Alexa Voice Service v20160207


The Alexa Voice Service (AVS) allows developers to enable voice interactions on connected products. After integrating AVS, your product has access to the built-in functionalities of Alexa, such as music playback, timers and alarms, package tracking, movie listings, and calendar management. You can extend the voice features of your product by either developing your own Alexa skills or Alexa skills built by other developers with the Alexa Skills Kit.

AVS comprises capability interfaces that correspond to client functionality, like speech recognition, audio playback, and volume control.

AVS uses Login with Amazon (LWA) for product authorization and exposes HTTP/2 endpoints.

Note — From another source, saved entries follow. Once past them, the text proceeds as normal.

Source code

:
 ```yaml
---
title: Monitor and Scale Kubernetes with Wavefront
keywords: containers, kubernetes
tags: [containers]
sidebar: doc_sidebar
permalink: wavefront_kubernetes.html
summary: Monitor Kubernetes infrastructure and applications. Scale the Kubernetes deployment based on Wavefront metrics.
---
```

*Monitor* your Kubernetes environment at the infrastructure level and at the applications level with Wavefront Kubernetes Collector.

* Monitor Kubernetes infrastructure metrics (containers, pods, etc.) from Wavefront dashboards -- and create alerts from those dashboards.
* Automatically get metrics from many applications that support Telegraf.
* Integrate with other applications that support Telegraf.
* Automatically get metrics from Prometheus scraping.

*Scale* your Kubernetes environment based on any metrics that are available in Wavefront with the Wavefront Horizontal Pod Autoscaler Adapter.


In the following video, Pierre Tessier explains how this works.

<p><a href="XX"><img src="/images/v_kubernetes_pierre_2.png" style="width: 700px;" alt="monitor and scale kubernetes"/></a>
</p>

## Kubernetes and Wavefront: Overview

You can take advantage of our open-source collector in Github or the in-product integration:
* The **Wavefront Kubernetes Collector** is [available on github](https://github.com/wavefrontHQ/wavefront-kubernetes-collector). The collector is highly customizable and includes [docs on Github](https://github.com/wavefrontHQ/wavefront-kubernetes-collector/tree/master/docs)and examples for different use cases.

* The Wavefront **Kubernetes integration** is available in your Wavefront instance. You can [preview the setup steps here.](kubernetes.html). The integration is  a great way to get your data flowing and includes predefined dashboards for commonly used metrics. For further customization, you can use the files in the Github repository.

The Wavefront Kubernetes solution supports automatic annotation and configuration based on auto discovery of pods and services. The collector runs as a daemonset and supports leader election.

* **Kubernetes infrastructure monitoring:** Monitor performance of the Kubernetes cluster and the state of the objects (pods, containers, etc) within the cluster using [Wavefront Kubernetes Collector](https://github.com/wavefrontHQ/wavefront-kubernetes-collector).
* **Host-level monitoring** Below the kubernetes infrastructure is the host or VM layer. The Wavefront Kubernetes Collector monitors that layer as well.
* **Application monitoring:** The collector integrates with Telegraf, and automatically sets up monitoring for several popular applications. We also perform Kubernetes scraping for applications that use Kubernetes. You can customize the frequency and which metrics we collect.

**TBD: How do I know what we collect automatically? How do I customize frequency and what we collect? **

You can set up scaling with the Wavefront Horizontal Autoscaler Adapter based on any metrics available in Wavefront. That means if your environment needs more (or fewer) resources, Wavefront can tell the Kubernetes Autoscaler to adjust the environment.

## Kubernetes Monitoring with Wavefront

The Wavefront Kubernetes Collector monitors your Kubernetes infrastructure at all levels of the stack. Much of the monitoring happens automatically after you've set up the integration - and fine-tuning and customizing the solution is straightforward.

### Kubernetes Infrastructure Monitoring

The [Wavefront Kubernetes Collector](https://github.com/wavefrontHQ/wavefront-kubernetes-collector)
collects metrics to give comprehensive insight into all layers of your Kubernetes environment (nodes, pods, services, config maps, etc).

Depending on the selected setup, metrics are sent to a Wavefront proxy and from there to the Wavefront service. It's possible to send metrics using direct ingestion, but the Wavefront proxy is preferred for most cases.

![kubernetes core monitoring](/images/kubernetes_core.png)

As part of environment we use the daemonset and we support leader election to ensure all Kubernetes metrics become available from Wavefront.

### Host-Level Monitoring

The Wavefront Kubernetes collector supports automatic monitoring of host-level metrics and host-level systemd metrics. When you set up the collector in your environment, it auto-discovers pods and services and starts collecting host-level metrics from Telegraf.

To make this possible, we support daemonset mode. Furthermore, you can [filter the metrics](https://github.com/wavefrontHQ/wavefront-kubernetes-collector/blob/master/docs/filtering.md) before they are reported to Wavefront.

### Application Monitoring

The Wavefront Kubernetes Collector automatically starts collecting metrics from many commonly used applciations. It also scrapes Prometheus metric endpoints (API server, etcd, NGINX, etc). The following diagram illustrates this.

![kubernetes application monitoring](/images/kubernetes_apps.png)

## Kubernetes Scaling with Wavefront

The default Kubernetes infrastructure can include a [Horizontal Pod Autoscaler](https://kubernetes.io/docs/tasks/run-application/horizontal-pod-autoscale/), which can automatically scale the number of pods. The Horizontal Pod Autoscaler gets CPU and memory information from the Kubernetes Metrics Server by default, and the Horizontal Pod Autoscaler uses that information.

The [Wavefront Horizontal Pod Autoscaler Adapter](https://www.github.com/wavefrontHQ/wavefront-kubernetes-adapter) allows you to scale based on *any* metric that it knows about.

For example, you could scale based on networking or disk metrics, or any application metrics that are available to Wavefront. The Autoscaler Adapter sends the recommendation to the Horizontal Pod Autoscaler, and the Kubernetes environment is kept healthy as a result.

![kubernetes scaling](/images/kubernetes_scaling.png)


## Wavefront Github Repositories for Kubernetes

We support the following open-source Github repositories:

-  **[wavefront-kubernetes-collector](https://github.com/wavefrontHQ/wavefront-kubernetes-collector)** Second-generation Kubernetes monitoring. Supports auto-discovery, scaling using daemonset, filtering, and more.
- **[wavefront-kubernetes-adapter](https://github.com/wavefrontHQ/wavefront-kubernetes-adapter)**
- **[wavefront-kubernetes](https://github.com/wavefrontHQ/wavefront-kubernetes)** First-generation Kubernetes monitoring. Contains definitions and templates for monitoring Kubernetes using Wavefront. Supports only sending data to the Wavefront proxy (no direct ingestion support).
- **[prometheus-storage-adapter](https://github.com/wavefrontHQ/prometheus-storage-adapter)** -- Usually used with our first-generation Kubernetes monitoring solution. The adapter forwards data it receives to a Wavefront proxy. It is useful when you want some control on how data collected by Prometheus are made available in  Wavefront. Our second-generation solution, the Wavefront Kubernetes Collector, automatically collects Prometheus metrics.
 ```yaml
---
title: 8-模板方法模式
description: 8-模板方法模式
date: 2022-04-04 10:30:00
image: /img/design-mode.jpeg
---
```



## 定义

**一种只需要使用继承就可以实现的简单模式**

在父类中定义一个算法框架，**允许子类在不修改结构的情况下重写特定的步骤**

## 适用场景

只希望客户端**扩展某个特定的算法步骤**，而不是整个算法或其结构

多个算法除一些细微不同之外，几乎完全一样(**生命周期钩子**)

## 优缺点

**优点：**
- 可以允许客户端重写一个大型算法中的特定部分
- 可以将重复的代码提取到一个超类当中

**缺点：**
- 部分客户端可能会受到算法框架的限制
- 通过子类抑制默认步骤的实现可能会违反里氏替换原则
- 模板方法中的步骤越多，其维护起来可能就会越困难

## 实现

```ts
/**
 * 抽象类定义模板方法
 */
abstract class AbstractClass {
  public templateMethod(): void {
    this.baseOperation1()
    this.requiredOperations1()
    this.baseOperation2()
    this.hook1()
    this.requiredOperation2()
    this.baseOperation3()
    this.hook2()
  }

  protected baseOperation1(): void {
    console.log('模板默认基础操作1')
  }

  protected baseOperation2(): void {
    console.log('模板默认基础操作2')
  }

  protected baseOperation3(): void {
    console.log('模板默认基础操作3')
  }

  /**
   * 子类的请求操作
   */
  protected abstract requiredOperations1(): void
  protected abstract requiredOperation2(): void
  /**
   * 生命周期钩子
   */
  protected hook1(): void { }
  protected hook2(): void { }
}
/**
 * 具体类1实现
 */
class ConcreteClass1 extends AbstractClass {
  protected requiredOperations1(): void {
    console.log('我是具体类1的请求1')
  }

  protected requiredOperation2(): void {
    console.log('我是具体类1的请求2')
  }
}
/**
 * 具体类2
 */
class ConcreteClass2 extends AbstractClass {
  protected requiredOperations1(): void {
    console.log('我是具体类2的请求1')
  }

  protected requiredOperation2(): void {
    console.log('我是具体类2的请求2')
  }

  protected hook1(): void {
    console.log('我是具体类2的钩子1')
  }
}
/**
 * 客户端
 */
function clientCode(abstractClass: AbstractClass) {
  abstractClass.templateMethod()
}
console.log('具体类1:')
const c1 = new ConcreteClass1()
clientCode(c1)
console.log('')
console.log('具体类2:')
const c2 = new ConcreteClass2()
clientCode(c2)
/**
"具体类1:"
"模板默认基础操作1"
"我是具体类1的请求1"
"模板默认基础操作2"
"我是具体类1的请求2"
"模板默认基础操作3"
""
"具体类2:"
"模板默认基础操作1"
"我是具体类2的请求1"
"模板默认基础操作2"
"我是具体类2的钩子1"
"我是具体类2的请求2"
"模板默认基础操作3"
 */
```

The current version of the Alexa Voice Service is v20160207. Read more about AVS Envelope and Capability Versioning.

What's new?

For new and updated AVS features, see blogs and documentation in the documentation changelog.

Authorization

To access the AVS API, your product must obtain a Login with Amazon (LWA) access token, which grants a product access to call the API for a user. There are multiple ways to authorize a product:

Remote Authorization authorize devices with a mobile app. Typically, remote authorization is used with headless devices, like a smart speaker.

Local Authorization is used to authorize Alexa from the AVS-enabled product. Typically, local authorization is used with Android and iOS apps.

Code Based Linking is an authorization method optimal for products with limited or no access to character input, such as a television or smart watch.

Connected endpoints

Throughout the AVS documentation, the entity that maintains the HTTP/2 connection to Alexa is referred to as the "device," "client," or "product." In basic integrations, the device is the only entity that is the subject of user interactions and exchanges of messages with Alexa.

AVS also enables connecting additional "endpoints" to Alexa. (Note that this isn't the same use of the term as "URI endpoint" for API connections.) These connected endpoints don't maintain their own direct connections to Alexa, relying instead on the HTTP/2 device to proxy events and directives on their behalf.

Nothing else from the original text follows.